A história é um campo de constante disputa. Os acontecimentos definidores da história brasileira e seus protagonistas, assim como uma série de características sócio-culturais, passam hoje por uma onda de revisões nesse contexto de disputa, o qual suscita a questão: como contar a história desse território?
Após a realização de outros ciclos de “histórias” desde 2016 – o primeiro, “Histórias da infância”, seguido por “Histórias da Sexualidade” em 2017, “Histórias afro-atlânticas” em 2018, “Histórias das mulheres, histórias feministas” em 2019 e “Histórias da dança” em 2020 -, o MASP chega a um ciclo dedicado a recontar as formações culturais e sócio-políticas brasileiras através das imagens e da arte.
Reunindo cerca de 380 obras de 250 artistas, os oito núcleos que compõem a exposição foram desenvolvidos por diferentes times de curadoria, incluindo direção curatorial de Adriano Pedrosa, diretor artístico do MASP, atuação de Lilia Moritz Schwarcz como curadora convidada, e curadoria de Sandra Benites, Clarissa Diniz e Tomás Toledo. Outros nomes que compõem esse time são André Mesquista, Fernando Oliva e Isabella Rjeille, ao lado dos curadores assistentes Amanda Carneiro, Glaucea Britto e Guilherme Giufrida.
Bandeiras e mapas nos localizam nos planos simbólicos e geográficos. Com diferentes propósitos, produzidos nos campos da arte e das ciências, as imagens de bandeiras e os desenhos de mapas sinalizam – e tentam sintetizar – valores de uma nação.
Com um território tão vasto quanto o brasileiro, ocupado por uma nação formada no encontro de muitas culturas e povos – os povos originários, os colonizadores invasores, os afro diaspóricos sequestrados na colônia e, posteriormente, outros imigrantes -, é compreensível que as demarcações geográficas e a bandeira nacional não contemplem esses diversos grupos.

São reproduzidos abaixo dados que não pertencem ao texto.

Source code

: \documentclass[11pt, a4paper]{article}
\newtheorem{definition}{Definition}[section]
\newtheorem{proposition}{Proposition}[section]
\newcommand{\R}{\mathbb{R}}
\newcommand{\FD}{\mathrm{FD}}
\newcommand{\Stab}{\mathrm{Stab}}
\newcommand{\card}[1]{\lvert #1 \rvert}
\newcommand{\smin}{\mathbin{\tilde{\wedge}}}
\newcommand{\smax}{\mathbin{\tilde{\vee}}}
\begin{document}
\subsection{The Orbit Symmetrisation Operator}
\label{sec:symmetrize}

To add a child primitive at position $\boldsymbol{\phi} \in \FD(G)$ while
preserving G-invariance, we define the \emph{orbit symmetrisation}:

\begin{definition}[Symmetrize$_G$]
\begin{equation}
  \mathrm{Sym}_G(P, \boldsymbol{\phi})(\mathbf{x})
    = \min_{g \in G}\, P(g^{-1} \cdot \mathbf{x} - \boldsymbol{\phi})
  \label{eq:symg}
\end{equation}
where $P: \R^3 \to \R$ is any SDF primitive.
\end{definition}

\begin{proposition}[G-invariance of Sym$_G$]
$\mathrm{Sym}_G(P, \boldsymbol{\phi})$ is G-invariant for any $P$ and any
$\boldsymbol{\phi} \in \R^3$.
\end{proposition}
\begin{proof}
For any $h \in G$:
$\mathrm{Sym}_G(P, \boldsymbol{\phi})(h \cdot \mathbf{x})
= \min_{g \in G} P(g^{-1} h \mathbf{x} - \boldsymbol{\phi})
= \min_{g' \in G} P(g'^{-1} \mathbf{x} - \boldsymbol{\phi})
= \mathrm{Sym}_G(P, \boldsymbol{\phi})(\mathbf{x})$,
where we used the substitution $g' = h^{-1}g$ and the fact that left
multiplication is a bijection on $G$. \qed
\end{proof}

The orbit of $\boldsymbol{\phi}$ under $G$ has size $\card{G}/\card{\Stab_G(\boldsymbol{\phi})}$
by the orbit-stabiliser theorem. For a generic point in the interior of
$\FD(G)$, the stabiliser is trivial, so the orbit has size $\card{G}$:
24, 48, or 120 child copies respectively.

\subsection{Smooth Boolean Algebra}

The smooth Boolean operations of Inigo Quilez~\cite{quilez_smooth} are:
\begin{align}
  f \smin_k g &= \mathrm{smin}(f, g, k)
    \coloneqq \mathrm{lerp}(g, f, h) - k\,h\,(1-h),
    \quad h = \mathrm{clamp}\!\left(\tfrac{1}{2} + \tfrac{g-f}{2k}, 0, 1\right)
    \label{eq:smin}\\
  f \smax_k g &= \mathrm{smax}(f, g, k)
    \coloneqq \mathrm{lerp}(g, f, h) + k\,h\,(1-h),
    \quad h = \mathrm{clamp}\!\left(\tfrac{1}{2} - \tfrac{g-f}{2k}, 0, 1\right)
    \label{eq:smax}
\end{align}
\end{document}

Nessa diversidade de olhares surgem as disputas e críticas em torno da simbologia da bandeira brasileira, assim como as implicâncias geográficas na construção do país estampadas em vários mapas. Esses são os assuntos centrais no eixo Bandeiras e Mapas, que abre a exposição no primeiro andar do MASP.
Obras de artistas como Abdias Nascimento e Bruno Baptistelli apresentam outras configurações da bandeira nacional, distorcendo esse emblema em caráter crítico. Já o mapa do Brasil é discutido em obras de artistas como Talles Lopes, Cildo Meireles e Jaime Lauriano, pensando nos fluxos migratórios e imigratórios, nas demarcações e em outras questões territoriais. A curadoria desse eixo foi pensada por Lilia Moritz Schwarcz e Tomás Toledo.
As discussões em torno do território aparecem de forma esmiuçada no terceiro núcleo da exposição, Terra e território, ainda no primeiro andar, sob curadoria de Adriano Pedrosa e Isabella Rjeille. Neste espaço, a narrativa dos povos originários ganha protagonismo acerca da ocupação territorial no Brasil, uma terra indígena invadida.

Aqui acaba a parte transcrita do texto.